(PROBLEM DETAILS): How many lines of the listing below contain the word "UnicodeError的子类"? Reply with that number alone.

───── RECORDS SHOWN ─────

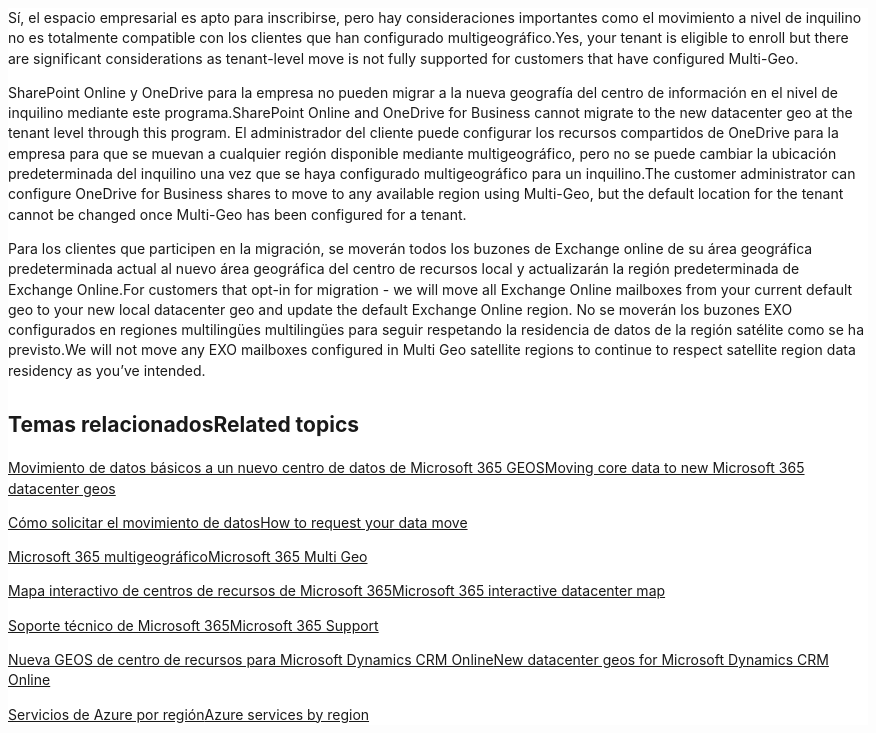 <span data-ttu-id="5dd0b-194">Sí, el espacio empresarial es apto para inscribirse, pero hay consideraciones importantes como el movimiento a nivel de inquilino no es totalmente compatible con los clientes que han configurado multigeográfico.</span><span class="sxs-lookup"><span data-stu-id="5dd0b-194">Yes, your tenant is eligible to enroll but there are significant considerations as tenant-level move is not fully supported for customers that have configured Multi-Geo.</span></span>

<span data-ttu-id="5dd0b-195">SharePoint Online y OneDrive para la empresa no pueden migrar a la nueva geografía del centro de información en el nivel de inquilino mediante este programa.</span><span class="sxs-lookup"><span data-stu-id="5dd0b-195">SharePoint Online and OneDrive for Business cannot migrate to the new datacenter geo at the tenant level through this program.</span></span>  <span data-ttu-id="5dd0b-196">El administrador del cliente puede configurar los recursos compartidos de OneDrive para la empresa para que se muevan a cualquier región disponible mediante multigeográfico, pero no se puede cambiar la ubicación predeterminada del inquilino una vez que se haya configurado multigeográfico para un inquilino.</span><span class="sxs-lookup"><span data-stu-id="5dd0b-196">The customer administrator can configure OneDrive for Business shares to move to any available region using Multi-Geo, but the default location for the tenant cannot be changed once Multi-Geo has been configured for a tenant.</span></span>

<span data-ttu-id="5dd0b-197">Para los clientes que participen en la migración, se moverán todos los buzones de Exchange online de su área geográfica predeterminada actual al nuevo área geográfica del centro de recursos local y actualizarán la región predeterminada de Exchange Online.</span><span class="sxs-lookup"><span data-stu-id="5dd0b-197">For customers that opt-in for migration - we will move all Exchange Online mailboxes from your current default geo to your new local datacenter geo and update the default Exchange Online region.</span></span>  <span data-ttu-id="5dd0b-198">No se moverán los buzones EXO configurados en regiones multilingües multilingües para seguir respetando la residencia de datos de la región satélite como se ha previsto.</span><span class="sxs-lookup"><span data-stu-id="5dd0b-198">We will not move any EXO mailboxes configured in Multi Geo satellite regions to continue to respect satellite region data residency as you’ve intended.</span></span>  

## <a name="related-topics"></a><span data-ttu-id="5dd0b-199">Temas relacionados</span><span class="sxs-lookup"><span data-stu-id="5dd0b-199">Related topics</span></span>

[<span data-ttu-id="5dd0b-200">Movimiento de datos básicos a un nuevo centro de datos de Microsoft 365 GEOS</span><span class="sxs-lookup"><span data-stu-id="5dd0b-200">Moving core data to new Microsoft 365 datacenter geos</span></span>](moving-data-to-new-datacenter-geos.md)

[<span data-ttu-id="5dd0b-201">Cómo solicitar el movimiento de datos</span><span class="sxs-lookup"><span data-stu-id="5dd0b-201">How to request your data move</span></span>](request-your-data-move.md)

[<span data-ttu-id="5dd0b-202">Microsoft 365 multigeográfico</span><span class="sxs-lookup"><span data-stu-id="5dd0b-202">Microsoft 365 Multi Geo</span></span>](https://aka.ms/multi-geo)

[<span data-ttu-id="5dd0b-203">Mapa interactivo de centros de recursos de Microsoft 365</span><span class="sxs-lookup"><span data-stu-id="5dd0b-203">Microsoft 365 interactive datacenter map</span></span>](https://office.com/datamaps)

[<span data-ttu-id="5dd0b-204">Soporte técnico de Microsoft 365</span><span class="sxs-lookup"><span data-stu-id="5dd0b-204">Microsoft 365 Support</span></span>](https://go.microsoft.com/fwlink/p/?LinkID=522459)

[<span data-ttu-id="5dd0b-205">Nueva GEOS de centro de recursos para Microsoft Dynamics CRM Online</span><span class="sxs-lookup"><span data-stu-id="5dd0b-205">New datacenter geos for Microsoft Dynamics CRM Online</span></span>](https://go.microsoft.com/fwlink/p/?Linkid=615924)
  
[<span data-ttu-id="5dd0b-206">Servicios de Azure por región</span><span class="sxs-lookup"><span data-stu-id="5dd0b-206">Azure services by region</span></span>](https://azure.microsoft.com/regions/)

─────
───── RECORDS SHOWN ─────

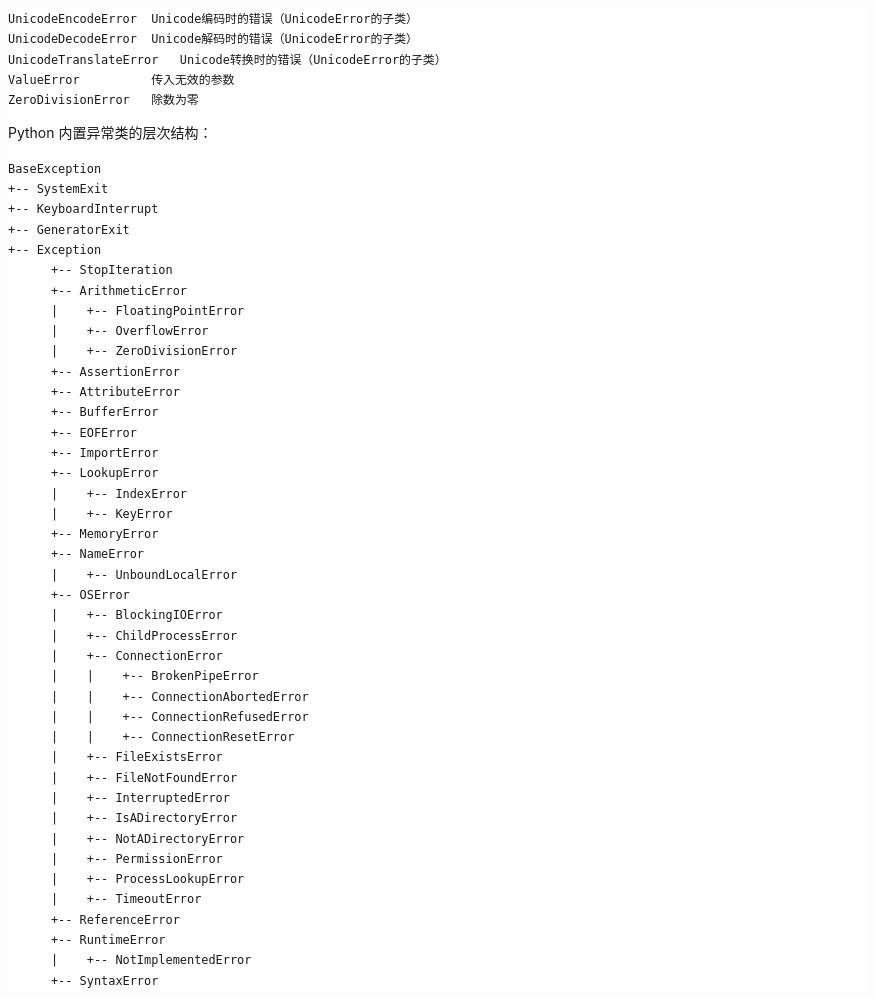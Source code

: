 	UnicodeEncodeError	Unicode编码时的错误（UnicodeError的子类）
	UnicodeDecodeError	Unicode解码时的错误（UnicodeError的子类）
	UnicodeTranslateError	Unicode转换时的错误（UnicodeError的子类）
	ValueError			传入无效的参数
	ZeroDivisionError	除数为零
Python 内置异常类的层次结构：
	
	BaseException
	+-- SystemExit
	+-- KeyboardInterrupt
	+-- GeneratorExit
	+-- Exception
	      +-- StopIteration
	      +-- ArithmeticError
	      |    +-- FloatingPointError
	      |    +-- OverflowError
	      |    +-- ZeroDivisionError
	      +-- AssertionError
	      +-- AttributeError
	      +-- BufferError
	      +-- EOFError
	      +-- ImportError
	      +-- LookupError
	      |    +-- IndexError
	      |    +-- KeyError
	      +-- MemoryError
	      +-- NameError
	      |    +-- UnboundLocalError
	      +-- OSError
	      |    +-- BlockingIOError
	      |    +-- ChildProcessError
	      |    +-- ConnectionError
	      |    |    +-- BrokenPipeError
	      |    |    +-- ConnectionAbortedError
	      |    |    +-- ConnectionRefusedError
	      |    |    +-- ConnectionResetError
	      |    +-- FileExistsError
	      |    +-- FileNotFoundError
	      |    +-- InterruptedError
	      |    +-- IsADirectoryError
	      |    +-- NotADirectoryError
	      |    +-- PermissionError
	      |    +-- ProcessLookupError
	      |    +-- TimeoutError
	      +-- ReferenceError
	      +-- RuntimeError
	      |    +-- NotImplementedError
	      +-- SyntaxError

─────

(REPLY): 3